▶ _Exercise aim_
Which of the lines below mention the word "service"? Pull each one out.

▶ _Data_
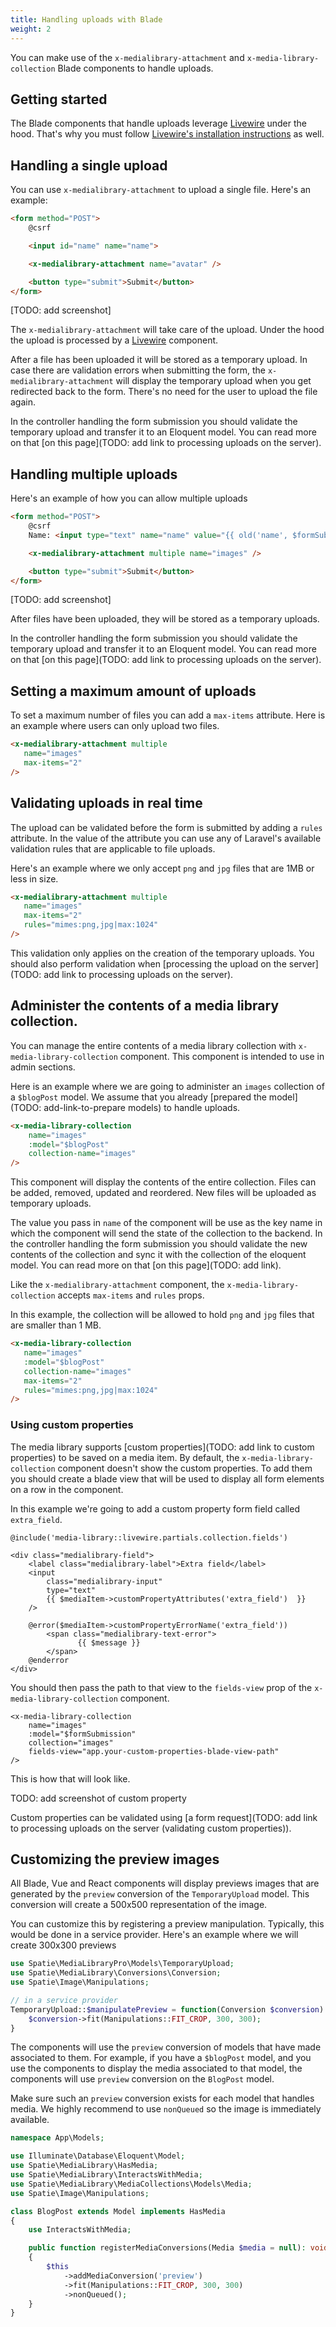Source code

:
 ```yaml
---
title: Handling uploads with Blade
weight: 2
---
```


You can make use of the `x-medialibrary-attachment` and `x-media-library-collection` Blade components to handle uploads.

## Getting started

The Blade components that handle uploads leverage [Livewire](https://laravel-livewire.com) under the hood. That's why you must follow [Livewire's installation instructions](https://laravel-livewire.com/docs/installation) as well.

## Handling a single upload 

You can use `x-medialibrary-attachment` to upload a single file. Here's an example:

```html
<form method="POST">
    @csrf

    <input id="name" name="name">

    <x-medialibrary-attachment name="avatar" />

    <button type="submit">Submit</button>
</form>
```

[TODO: add screenshot]

The `x-medialibrary-attachment` will take care of the upload. Under the hood the upload is processed by a [Livewire](https://laravel-livewire.com) component.
 
 After a file has been uploaded it will be stored as a temporary upload. In case there are validation errors when submitting the form, the `x-medialibrary-attachment` will display the temporary upload when you get redirected back to the form. There's no need for the user to upload the file again.
 
In the controller handling the form submission you should validate the temporary upload and transfer it to an Eloquent model. You can read more on that [on this page](TODO: add link to processing uploads on the server).

## Handling multiple uploads

Here's an example of how you can allow multiple uploads

```html
<form method="POST">
    @csrf
    Name: <input type="text" name="name" value="{{ old('name', $formSubmission->name) }}">

    <x-medialibrary-attachment multiple name="images" />

    <button type="submit">Submit</button>
</form>
```

[TODO: add screenshot]

After files have been uploaded, they will be stored as a temporary uploads. 

In the controller handling the form submission you should validate the temporary upload and transfer it to an Eloquent model. You can read more on that [on this page](TODO: add link to processing uploads on the server).

## Setting a maximum amount of uploads

To set a maximum number of files you can add a `max-items` attribute. Here is an example where users can only upload two files.

```html
<x-medialibrary-attachment multiple
   name="images" 
   max-items="2"
/>
```

## Validating uploads in real time

The upload can be validated before the form is submitted by adding a `rules` attribute. In the value of the attribute you can use any of Laravel's available validation rules that are applicable to file uploads.

Here's an example where we only accept `png` and `jpg` files that are 1MB or less in size.

```html
<x-medialibrary-attachment multiple
   name="images" 
   max-items="2"
   rules="mimes:png,jpg|max:1024"
/>
```

This validation only applies on the creation of the temporary uploads. You should also perform validation when [processing the upload on the server](TODO: add link to processing uploads on the server).

## Administer the contents of a media library collection.

You can manage the entire contents of a media library collection with `x-media-library-collection` component. This component is intended to use in admin sections.

Here is an example where we are going to administer an `images` collection of a `$blogPost` model. We assume that you already [prepared the model](TODO: add-link-to-prepare models) to handle uploads.

```html
<x-media-library-collection
    name="images"
    :model="$blogPost"
    collection-name="images"
/>
```

This component will display the contents of the entire collection. Files can be added, removed, updated and reordered.
New files will be uploaded as temporary uploads. 

The value you pass in `name` of the component will be use as the key name in which the component will send the state of the collection to the backend. In the controller handling the form submission you should validate the new contents of the collection and sync it with the collection of the eloquent model. You can read more on that [on this page](TODO: add link).

Like the `x-medialibrary-attachment` component, the `x-media-library-collection` accepts `max-items` and `rules` props.

In this example, the collection will be allowed to hold `png` and `jpg` files that are smaller than 1 MB.

```html
<x-media-library-collection
   name="images"
   :model="$blogPost"
   collection-name="images"
   max-items="2"
   rules="mimes:png,jpg|max:1024"
/>
```

### Using custom properties

The media library supports [custom properties](TODO: add link to custom properties) to be saved on a media item.  By default, the  `x-media-library-collection` component doesn't show the custom properties. To add them you should create a blade view that will be used to display all form elements on a row in the component. 

In this example we're going to add a custom property form field called `extra_field`.

```blade
@include('media-library::livewire.partials.collection.fields')

<div class="medialibrary-field">
    <label class="medialibrary-label">Extra field</label>
    <input
        class="medialibrary-input"
        type="text"
        {{ $mediaItem->customPropertyAttributes('extra_field')  }}
    />

    @error($mediaItem->customPropertyErrorName('extra_field'))
        <span class="medialibrary-text-error">
               {{ $message }}
        </span>
    @enderror
</div>
```

You should then pass the path to that view to the `fields-view` prop of the `x-media-library-collection` component.

```blade
<x-media-library-collection
    name="images"
    :model="$formSubmission"
    collection="images"
    fields-view="app.your-custom-properties-blade-view-path"
/>
```

This is how that will look like.

TODO: add screenshot of custom property

Custom properties can be validated using [a form request](TODO: add link to processing uploads on the server (validating custom properties)).

## Customizing the preview images 

All Blade, Vue and React components will display previews images that are generated by the `preview` conversion of the `TemporaryUpload` model. This conversion will create a 500x500 representation of the image.

You can customize this by registering a preview manipulation. Typically, this would be done in a service provider. Here's an example where we will create 300x300 previews

```php
use Spatie\MediaLibraryPro\Models\TemporaryUpload;
use Spatie\MediaLibrary\Conversions\Conversion;
use Spatie\Image\Manipulations;

// in a service provider
TemporaryUpload::$manipulatePreview = function(Conversion $conversion) {
    $conversion->fit(Manipulations::FIT_CROP, 300, 300);
}
```

The components will use the `preview` conversion of models that have made associated to them. For example, if you have a `$blogPost` model, and you use the components to display the media associated to that model, the components will use `preview` conversion on the `BlogPost` model.

Make sure such an `preview` conversion exists for each model that handles media. We highly recommend to use `nonQueued` so the image is immediately available.

```php
namespace App\Models;

use Illuminate\Database\Eloquent\Model;
use Spatie\MediaLibrary\HasMedia;
use Spatie\MediaLibrary\InteractsWithMedia;
use Spatie\MediaLibrary\MediaCollections\Models\Media;
use Spatie\Image\Manipulations;

class BlogPost extends Model implements HasMedia
{
    use InteractsWithMedia;

    public function registerMediaConversions(Media $media = null): void
    {
        $this
            ->addMediaConversion('preview')
            ->fit(Manipulations::FIT_CROP, 300, 300)
            ->nonQueued();
    }
}
```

▶ _Worked solution_
You can customize this by registering a preview manipulation. Typically, this would be done in a service provider. Here's an example where we will create 300x300 previews
// in a service provider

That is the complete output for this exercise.